EXERCISE OBJECTIVE - Output exactly the lines below, starting with the line that has "This sad screenshot" and going on through the line that has "are Moby Dick.", both included, and no other lines.

********************

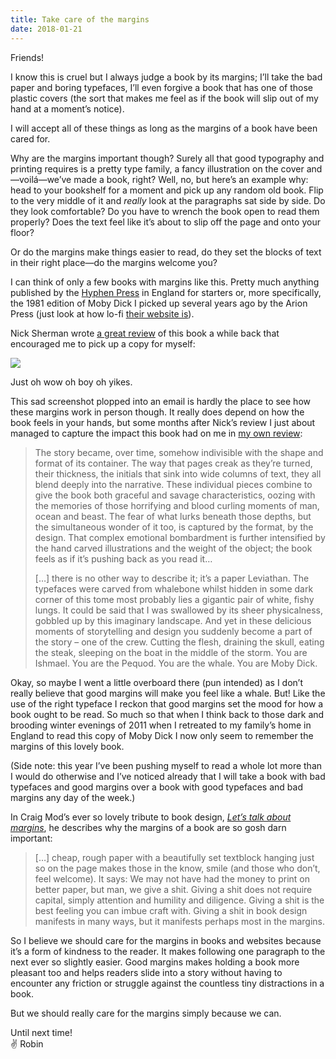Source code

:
 ```yaml
---
title: Take care of the margins
date: 2018-01-21
---
```


Friends!

I know this is cruel but I always judge a book by its margins; I’ll take the bad paper and boring typefaces, I’ll even forgive a book that has one of those plastic covers (the sort that makes me feel as if the book will slip out of my hand at a moment’s notice).

I will accept all of these things as long as the margins of a book have been cared for.

Why are the margins important though? Surely all that good typography and printing requires is a pretty type family, a fancy illustration on the cover and—voilá—we’ve made a book, right? Well, no, but here’s an example why: head to your bookshelf for a moment and pick up any random old book. Flip to the very middle of it and _really_ look at the paragraphs sat side by side. Do they look comfortable? Do you have to wrench the book open to read them properly? Does the text feel like it’s about to slip off the page and onto your floor?

Or do the margins make things easier to read, do they set the blocks of text in their right place—do the margins welcome you?

I can think of only a few books with margins like this. Pretty much anything published by the [Hyphen Press](https://hyphenpress.co.uk/) in England for starters or, more specifically, the 1981 edition of Moby Dick I picked up several years ago by the Arion Press (just look at how lo-fi [their website is](http://www.arionpress.com/catalog/006.htm)).

Nick Sherman wrote [a great review](https://fontsinuse.com/uses/30/moby-dick-the-arion-press-edition) of this book a while back that encouraged me to pick up a copy for myself:

![](https://buttondown.s3.us-west-2.amazonaws.com/images/0a4bf4c1-b0ef-4b0f-829b-d6855d2099ac.jpg)

Just oh wow oh boy oh yikes.

This sad screenshot plopped into an email is hardly the place to see how these margins work in person though. It really does depend on how the book feels in your hands, but some months after Nick’s review I just about managed to capture the impact this book had on me in [my own review](https://robinrendle.com/essays/call-me-interactivity):

> The story became, over time, somehow indivisible with the shape and format of its container. The way that pages creak as they’re turned, their thickness, the initials that sink into wide columns of text, they all blend deeply into the narrative. These individual pieces combine to give the book both graceful and savage characteristics, oozing with the memories of those horrifying and blood curling moments of man, ocean and beast. The fear of what lurks beneath those depths, but the simultaneous wonder of it too, is captured by the format, by the design. That complex emotional bombardment is further intensified by the hand carved illustrations and the weight of the object; the book feels as if it’s pushing back as you read it…
>
> […] there is no other way to describe it; it’s a paper Leviathan. The typefaces were carved from whalebone whilst hidden in some dark corner of this tome most probably lies a gigantic pair of white, fishy lungs. It could be said that I was swallowed by its sheer physicalness, gobbled up by this imaginary landscape. And yet in these delicious moments of storytelling and design you suddenly become a part of the story – one of the crew. Cutting the flesh, draining the skull, eating the steak, sleeping on the boat in the middle of the storm. You are Ishmael. You are the Pequod. You are the whale. You are Moby Dick.

Okay, so maybe I went a little overboard there (pun intended) as I don’t really believe that good margins will make you feel like a whale. But! Like the use of the right typeface I reckon that good margins set the mood for how a book ought to be read. So much so that when I think back to those dark and brooding winter evenings of 2011 when I retreated to my family’s home in England to read this copy of Moby Dick I now only seem to remember the margins of this lovely book.

(Side note: this year I’ve been pushing myself to read a whole lot more than I would do otherwise and I’ve noticed already that I will take a book with bad typefaces and good margins over a book with good typefaces and bad margins any day of the week.)

In Craig Mod’s ever so lovely tribute to book design, [_Let’s talk about margins_](https://medium.com/message/lets-talk-about-margins-14646574c385), he describes why the margins of a book are so gosh darn important:

> […] cheap, rough paper with a beautifully set textblock hanging just so on the page makes those in the know, smile (and those who don’t, feel welcome). It says: We may not have had the money to print on better paper, but man, we give a shit. Giving a shit does not require capital, simply attention and humility and diligence. Giving a shit is the best feeling you can imbue craft with. Giving a shit in book design manifests in many ways, but it manifests perhaps most in the margins.

So I believe we should care for the margins in books and websites because it’s a form of kindness to the reader. It makes following one paragraph to the next ever so slightly easier. Good margins makes holding a book more pleasant too and helps readers slide into a story without having to encounter any friction or struggle against the countless tiny distractions in a book.

But we should really care for the margins simply because we can.

Until next time! <br>
✌️ Robin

********************

SOLUTION -
This sad screenshot plopped into an email is hardly the place to see how these margins work in person though. It really does depend on how the book feels in your hands, but some months after Nick’s review I just about managed to capture the impact this book had on me in [my own review](https://robinrendle.com/essays/call-me-interactivity):

> The story became, over time, somehow indivisible with the shape and format of its container. The way that pages creak as they’re turned, their thickness, the initials that sink into wide columns of text, they all blend deeply into the narrative. These individual pieces combine to give the book both graceful and savage characteristics, oozing with the memories of those horrifying and blood curling moments of man, ocean and beast. The fear of what lurks beneath those depths, but the simultaneous wonder of it too, is captured by the format, by the design. That complex emotional bombardment is further intensified by the hand carved illustrations and the weight of the object; the book feels as if it’s pushing back as you read it…
>
> […] there is no other way to describe it; it’s a paper Leviathan. The typefaces were carved from whalebone whilst hidden in some dark corner of this tome most probably lies a gigantic pair of white, fishy lungs. It could be said that I was swallowed by its sheer physicalness, gobbled up by this imaginary landscape. And yet in these delicious moments of storytelling and design you suddenly become a part of the story – one of the crew. Cutting the flesh, draining the skull, eating the steak, sleeping on the boat in the middle of the storm. You are Ishmael. You are the Pequod. You are the whale. You are Moby Dick.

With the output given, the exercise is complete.